====== Exercise input ======

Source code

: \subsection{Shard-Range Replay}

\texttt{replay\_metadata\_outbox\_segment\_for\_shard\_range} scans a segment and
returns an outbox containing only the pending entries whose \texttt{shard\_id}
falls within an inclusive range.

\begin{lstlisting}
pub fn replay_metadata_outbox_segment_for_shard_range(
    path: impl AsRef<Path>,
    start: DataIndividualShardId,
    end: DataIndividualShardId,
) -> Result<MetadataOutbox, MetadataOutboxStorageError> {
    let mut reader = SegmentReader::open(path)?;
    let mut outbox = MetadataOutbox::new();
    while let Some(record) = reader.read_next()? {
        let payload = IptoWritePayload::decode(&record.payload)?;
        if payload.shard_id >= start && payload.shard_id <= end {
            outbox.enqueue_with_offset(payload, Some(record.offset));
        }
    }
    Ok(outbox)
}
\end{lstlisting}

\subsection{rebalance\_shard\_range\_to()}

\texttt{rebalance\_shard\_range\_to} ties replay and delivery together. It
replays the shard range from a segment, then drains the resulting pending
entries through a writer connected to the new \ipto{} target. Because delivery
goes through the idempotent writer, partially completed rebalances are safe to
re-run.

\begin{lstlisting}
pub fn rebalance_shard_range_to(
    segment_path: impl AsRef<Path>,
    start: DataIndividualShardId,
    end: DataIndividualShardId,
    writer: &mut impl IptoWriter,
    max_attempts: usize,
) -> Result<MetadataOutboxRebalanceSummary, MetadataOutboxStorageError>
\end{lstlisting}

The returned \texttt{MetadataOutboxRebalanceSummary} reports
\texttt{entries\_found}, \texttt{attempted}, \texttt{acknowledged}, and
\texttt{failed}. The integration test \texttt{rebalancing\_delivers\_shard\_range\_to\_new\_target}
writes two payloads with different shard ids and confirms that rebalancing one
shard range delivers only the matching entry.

======

Problem details
Check each line of the data above for the string "entries", then report how many lines have it, with no other words.

Solution for this task
3